Student Seminar: 4D-STEM: Unlocking Hidden Information in Electron Diffraction

High-Resolution Transmission Electron Microscopy (HR-TEM) and Scanning Transmission Electron Microscopy (STEM) have long been the twin pillars of nanoscale characterization, offering phase-contrast atomic imaging and Z-contrast compositional mapping, respectively. However, while conventional electron diffraction provides vital reciprocal-space data, it historically lacks the spatial localization necessary to resolve the complex physics occurring at discrete interfaces and heterogeneous nanostructures. In this presentation, I will introduce Four-Dimensional Scanning Transmission Electron Microscopy (4D-STEM), a transformative technique that transcends traditional 2D intensity-based imaging. By utilizing high-speed pixelated detectors, 4D-STEM records a complete 2D convergent beam electron diffraction (CBED) pattern at every pixel of a 2D spatial scan. This creates a massive, information-rich data cube that effectively bridges the gap between real and reciprocal space.
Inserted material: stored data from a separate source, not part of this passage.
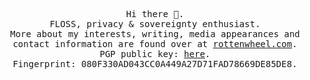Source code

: <p align='center'>
<samp>
  Hi there 👋.<br>
  FLOSS, privacy & sovereignty enthusiast.<br>
  More about my interests, writing, media appearances and contact information are found over at <a href="https://rottenwheel.com/">rottenwheel.com</a>. <br>
  PGP public key: <a href="https://rottenwheel.com/pgp.txt">here</a>. <br>
  Fingerprint: 080F330AD043CC0A449A27D71FAD78669DE85DE8. <br>
</samp>
</p>

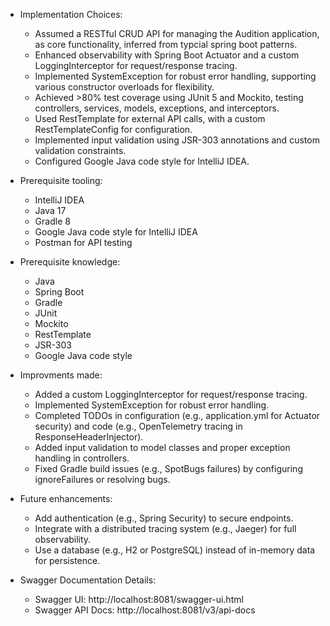 * Implementation Choices:
    * Assumed a RESTful CRUD API for managing the Audition application, as core functionality, inferred from typcial
      spring boot patterns.
    * Enhanced observability with Spring Boot Actuator and a custom LoggingInterceptor for request/response tracing.
    * Implemented SystemException for robust error handling, supporting various constructor overloads for flexibility.
    * Achieved >80% test coverage using JUnit 5 and Mockito, testing controllers, services, models, exceptions, and
      interceptors.
    * Used RestTemplate for external API calls, with a custom RestTemplateConfig for configuration.
    * Implemented input validation using JSR-303 annotations and custom validation constraints.
    * Configured Google Java code style for IntelliJ IDEA.

* Prerequisite tooling:
    * IntelliJ IDEA
    * Java 17
    * Gradle 8
    * Google Java code style for IntelliJ IDEA
    * Postman for API testing

* Prerequisite knowledge:
    * Java
    * Spring Boot
    * Gradle
    * JUnit
    * Mockito
    * RestTemplate
    * JSR-303
    * Google Java code style

* Improvments made:
    * Added a custom LoggingInterceptor for request/response tracing.
    * Implemented SystemException for robust error handling.
    * Completed TODOs in configuration (e.g., application.yml for Actuator security) and code (e.g., OpenTelemetry
      tracing in ResponseHeaderInjector).
    * Added input validation to model classes and proper exception handling in controllers.
    * Fixed Gradle build issues (e.g., SpotBugs failures) by configuring ignoreFailures or resolving bugs.

* Future enhancements:
    * Add authentication (e.g., Spring Security) to secure endpoints.
    * Integrate with a distributed tracing system (e.g., Jaeger) for full observability.
    * Use a database (e.g., H2 or PostgreSQL) instead of in-memory data for persistence.

* Swagger Documentation Details:
    * Swagger UI: http://localhost:8081/swagger-ui.html
    * Swagger API Docs: http://localhost:8081/v3/api-docs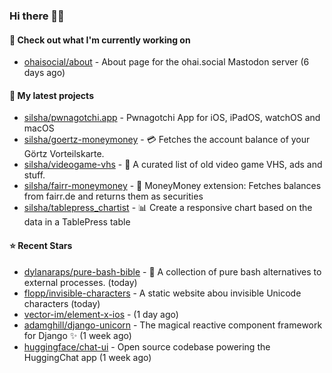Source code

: ### Hi there 🦊👋

#### 👷 Check out what I'm currently working on

- [ohaisocial/about](https://github.com/ohaisocial/about) - About page for the ohai.social Mastodon server (6 days ago)

#### 🌱 My latest projects

- [silsha/pwnagotchi.app](https://github.com/silsha/pwnagotchi.app) - Pwnagotchi App for iOS, iPadOS, watchOS and macOS
- [silsha/goertz-moneymoney](https://github.com/silsha/goertz-moneymoney) - 💳 Fetches the account balance of your Görtz Vorteilskarte.
- [silsha/videogame-vhs](https://github.com/silsha/videogame-vhs) - 👾 A curated list of old video game VHS, ads and stuff.
- [silsha/fairr-moneymoney](https://github.com/silsha/fairr-moneymoney) - 💸 MoneyMoney extension: Fetches balances from fairr.de and returns them as securities
- [silsha/tablepress_chartist](https://github.com/silsha/tablepress_chartist) - 📊 Create a responsive chart based on the data in a TablePress table

#### ⭐ Recent Stars

- [dylanaraps/pure-bash-bible](https://github.com/dylanaraps/pure-bash-bible) - 📖 A collection of pure bash alternatives to external processes. (today)
- [flopp/invisible-characters](https://github.com/flopp/invisible-characters) - A static website abou invisible Unicode characters (today)
- [vector-im/element-x-ios](https://github.com/vector-im/element-x-ios) -  (1 day ago)
- [adamghill/django-unicorn](https://github.com/adamghill/django-unicorn) - The magical reactive component framework for Django ✨ (1 week ago)
- [huggingface/chat-ui](https://github.com/huggingface/chat-ui) - Open source codebase powering the HuggingChat app (1 week ago)
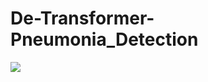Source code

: # De-Transformer-Pneumonia_Detection
<img src='https://github.com/Jaykumaran/De-Transformer-Pneumonia_Detection/blob/main/test3.png'>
I will briefly explain how “hidden” physical properties—such as sub-picometer lattice distortions and subtle symmetry breaking—are extracted through Center-of-Mass (CoM) analysis, Slide sideband (SSB), Maximum Likelihood (ML) and Electron multislice Ptychography. Through selected case studies, I will show how 4D-STEM quantitatively maps strain, light element disorder, anion displacement and structural dynamics that remain invisible under standard imaging conditions. This shift toward “information-rich” microscopy is currently advancing the study of quantum materials, catalysts, and beam-sensitive perovskites.